There are jumbo jets, there’s Jet Blue – and then there are these gigantic cargo planes that blow the rest of the competition away with their sheer size, power, and carrying capacity. Size matters, and these sky giants prove it.
The first thing that probably comes to mind with large cargo planes like these is why anyone would ever need anything as big as one of these planes. B-52s and Jet Blues are big, but the biggest cargo jets on this list are several times larger than all of them.
The largest cargo planes are called upon for everything from humanitarian aid to military support. As a result of those different jobs there are different types of cargo planes, and many of these cargo planes are considered in terms of how many troops and how much military equipment they can carry as well as raw carrying capacity.
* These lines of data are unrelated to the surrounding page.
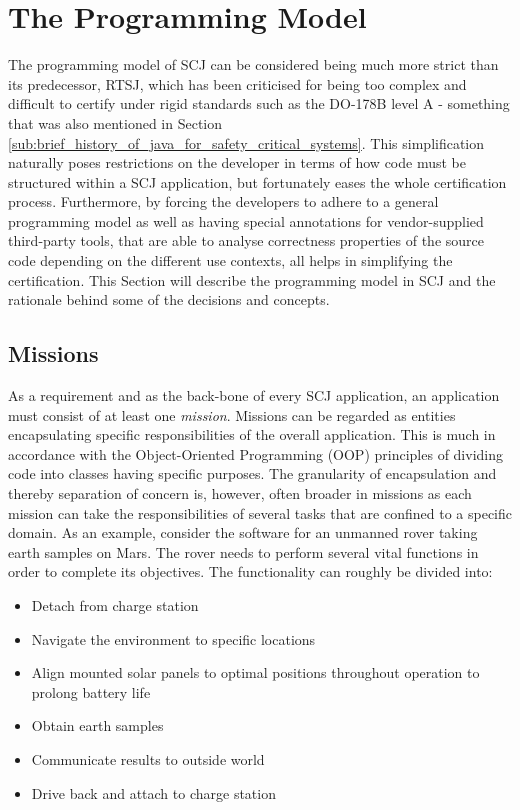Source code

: \section{The Programming Model}
\label{section:programmingmodel}
The programming model of SCJ can be considered being much more strict than its predecessor, RTSJ, which has been criticised for being too complex and difficult to certify under rigid standards such as the DO-178B level A - something that was also mentioned in Section \ref{sub:brief_history_of_java_for_safety_critical_systems}. This simplification naturally poses restrictions on the developer in terms of how code must be structured within a SCJ application, but fortunately eases the whole certification process. Furthermore, by forcing the developers to adhere to a general programming model as well as having special annotations for vendor-supplied third-party tools, that are able to analyse correctness properties of the source code depending on the different use contexts, all helps in simplifying the certification. This Section will describe the programming model in SCJ and the rationale behind some of the decisions and concepts.


\subsection{Missions}
As a requirement and as the back-bone of every SCJ application, an application must consist of at least one \textit{mission}. Missions can be regarded as entities encapsulating specific responsibilities of the overall application. This is much in accordance with the Object-Oriented Programming (OOP) principles of dividing code into classes having specific purposes. The granularity of encapsulation and thereby separation of concern is, however, often broader in missions as each mission can take the responsibilities of several tasks that are confined to a specific domain. As an example, consider the software for an unmanned rover taking earth samples on Mars. The rover needs to perform several vital functions in order to complete its objectives. The functionality can roughly be divided into:

\begin{itemize}
	\item Detach from charge station
	\item Navigate the environment to specific locations
	\item Align mounted solar panels to optimal positions throughout operation to prolong battery life
	\item Obtain earth samples
	\item Communicate results to outside world
	\item Drive back and attach to charge station
\end{itemize}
The United States and Soviet Union/Russia account for the majority of cargo planes on this list.
What follows are the top 10 largest cargo planes of all-time.
1. Antonov An-225 Mriya
The biggest cargo plane of all-time, this Soviet-era behemoth was capable of carrying 650 tons. It holds the record for the single largest item carried as a payload at 418,834 lbs, and was the heaviest aircraft ever constructed.
It also set the record for the most weight carried by a cargo plane at a whopping 280 tons, which is as much as 2.5 blue whales or 3.5 Space Shuttles – and you could probably guess which it was built to carry. (Though wouldn’t the blue whale have been fun?)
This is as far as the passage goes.